▶ Material for the task
↓↓↓

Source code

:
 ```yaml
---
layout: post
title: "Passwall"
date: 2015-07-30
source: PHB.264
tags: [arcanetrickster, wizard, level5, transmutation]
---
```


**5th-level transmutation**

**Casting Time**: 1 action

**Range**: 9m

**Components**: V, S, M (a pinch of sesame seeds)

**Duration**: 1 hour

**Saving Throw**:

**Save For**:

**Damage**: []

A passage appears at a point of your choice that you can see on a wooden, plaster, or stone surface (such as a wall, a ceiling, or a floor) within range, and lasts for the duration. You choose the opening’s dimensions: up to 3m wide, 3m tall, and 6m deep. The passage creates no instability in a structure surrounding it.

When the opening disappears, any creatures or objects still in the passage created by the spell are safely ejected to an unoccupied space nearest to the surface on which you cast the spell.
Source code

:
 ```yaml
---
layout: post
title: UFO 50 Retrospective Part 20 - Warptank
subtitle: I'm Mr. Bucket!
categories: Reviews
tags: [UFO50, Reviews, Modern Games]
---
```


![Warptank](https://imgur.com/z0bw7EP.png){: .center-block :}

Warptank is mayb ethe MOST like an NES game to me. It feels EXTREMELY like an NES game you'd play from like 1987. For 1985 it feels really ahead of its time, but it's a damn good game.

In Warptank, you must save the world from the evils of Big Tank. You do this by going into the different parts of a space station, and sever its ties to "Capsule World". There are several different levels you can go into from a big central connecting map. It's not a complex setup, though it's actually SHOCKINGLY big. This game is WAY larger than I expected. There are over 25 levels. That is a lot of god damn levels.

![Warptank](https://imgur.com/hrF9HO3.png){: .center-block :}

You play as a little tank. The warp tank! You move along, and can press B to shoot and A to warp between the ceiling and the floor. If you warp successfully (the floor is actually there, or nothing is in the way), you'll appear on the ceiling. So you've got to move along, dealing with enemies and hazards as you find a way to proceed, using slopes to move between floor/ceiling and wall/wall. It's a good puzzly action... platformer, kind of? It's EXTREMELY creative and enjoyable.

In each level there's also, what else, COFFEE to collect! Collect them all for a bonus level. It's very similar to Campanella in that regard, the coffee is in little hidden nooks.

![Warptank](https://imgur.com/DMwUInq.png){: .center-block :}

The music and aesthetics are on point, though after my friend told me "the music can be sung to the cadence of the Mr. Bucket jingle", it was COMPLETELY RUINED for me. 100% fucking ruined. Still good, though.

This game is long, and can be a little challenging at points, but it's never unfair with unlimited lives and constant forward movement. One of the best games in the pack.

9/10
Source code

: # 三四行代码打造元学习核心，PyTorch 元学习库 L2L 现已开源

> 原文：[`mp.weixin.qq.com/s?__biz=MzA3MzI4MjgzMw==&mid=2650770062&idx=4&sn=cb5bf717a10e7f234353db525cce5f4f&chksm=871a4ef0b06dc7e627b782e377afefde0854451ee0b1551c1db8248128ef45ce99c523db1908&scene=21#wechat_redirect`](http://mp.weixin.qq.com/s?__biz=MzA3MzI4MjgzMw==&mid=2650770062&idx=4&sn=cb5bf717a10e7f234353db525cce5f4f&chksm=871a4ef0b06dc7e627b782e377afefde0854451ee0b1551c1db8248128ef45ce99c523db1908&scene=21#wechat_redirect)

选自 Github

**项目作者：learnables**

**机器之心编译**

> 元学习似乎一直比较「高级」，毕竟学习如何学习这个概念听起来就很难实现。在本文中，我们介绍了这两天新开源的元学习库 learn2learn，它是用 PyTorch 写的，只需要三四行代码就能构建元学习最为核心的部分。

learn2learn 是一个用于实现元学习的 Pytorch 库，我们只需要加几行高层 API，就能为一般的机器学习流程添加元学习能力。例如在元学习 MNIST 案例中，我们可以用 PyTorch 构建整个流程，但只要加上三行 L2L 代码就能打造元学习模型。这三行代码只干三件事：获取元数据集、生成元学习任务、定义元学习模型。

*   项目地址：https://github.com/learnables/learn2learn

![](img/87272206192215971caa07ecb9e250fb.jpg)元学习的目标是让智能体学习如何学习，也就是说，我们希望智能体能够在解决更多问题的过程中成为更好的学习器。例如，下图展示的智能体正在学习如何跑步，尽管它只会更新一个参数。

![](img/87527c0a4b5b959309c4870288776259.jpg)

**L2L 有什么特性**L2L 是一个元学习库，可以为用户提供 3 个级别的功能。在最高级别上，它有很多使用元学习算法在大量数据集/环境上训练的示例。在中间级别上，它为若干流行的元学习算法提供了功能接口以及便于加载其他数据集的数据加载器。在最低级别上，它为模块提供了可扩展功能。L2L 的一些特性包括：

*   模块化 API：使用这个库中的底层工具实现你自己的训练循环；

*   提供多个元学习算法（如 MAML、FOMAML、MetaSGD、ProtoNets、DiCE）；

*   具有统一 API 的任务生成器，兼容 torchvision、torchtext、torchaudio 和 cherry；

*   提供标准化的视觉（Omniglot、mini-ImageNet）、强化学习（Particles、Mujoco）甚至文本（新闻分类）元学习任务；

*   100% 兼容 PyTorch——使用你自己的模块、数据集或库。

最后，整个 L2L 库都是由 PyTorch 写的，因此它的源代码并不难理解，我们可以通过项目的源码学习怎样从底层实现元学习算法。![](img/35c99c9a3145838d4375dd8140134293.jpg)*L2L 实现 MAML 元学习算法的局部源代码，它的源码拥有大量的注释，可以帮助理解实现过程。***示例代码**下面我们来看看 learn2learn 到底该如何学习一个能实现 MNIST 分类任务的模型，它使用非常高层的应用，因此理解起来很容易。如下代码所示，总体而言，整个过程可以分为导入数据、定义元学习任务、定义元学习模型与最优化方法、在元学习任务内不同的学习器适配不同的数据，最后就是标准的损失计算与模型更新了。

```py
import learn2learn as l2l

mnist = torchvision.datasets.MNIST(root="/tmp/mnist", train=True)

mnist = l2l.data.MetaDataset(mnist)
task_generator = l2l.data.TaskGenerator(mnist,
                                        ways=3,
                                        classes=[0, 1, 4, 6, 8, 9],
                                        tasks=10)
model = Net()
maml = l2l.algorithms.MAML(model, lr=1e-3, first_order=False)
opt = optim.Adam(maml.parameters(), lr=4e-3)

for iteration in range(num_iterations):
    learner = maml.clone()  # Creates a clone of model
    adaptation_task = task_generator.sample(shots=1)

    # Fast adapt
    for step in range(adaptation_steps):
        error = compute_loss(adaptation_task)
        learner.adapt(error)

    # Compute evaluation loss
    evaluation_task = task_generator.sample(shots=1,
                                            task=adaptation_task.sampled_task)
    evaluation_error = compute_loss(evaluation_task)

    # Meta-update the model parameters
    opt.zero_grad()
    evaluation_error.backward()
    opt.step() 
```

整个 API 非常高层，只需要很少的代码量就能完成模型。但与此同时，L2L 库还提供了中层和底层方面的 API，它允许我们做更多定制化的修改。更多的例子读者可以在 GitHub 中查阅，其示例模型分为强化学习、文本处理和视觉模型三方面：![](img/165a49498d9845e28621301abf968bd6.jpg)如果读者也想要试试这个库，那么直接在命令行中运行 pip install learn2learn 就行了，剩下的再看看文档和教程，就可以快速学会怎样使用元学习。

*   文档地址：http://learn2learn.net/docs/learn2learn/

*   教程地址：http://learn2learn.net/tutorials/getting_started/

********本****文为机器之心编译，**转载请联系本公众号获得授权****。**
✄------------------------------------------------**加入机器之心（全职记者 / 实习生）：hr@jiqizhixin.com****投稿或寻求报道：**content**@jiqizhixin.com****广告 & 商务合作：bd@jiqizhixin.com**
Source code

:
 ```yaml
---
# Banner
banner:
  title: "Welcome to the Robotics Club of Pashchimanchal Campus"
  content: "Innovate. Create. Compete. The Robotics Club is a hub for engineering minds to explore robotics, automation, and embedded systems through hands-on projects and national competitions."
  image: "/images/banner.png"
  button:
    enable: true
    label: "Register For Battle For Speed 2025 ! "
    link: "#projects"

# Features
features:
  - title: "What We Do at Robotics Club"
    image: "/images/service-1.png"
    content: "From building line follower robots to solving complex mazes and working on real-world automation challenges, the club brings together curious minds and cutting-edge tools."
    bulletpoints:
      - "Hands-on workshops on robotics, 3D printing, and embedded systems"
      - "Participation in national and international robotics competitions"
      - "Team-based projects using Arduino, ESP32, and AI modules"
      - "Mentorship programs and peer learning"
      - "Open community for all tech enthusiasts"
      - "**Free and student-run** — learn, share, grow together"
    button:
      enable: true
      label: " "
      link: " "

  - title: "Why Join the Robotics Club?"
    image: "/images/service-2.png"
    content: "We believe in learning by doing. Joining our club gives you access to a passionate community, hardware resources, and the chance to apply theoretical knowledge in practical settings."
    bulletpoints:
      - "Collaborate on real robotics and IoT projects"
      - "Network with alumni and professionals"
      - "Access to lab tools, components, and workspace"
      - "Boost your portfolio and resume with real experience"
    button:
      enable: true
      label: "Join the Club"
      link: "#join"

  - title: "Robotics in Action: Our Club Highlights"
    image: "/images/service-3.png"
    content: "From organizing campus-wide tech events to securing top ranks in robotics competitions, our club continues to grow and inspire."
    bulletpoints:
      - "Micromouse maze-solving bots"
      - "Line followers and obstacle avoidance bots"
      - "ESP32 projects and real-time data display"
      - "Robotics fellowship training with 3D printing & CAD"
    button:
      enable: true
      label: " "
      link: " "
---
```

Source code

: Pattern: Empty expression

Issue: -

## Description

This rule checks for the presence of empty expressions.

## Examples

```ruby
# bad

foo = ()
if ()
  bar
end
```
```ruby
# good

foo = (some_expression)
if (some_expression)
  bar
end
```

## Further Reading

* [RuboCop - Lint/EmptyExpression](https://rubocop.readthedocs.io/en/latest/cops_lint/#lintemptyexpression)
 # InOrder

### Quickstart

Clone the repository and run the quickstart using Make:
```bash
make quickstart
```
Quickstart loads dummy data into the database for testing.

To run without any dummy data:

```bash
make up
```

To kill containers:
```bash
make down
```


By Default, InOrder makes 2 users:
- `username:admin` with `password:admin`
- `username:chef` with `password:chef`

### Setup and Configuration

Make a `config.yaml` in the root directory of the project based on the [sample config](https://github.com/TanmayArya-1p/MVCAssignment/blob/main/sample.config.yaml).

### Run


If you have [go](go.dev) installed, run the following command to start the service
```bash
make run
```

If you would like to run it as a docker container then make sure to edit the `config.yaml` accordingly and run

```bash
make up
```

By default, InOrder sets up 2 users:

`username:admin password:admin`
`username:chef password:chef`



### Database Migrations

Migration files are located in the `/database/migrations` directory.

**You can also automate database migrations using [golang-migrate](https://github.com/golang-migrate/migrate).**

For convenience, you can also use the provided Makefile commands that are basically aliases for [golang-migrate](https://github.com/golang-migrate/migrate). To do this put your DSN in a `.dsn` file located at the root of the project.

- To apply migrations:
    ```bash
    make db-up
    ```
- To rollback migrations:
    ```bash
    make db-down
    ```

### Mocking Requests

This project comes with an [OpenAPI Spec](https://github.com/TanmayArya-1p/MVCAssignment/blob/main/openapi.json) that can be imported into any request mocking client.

↑↑↑

▶ Work instruction
Find and copy each line in the material above where the string "tools" occurs.

▶ Solved exercise
    content: "From building line follower robots to solving complex mazes and working on real-world automation challenges, the club brings together curious minds and cutting-edge tools."
      - "Access to lab tools, components, and workspace"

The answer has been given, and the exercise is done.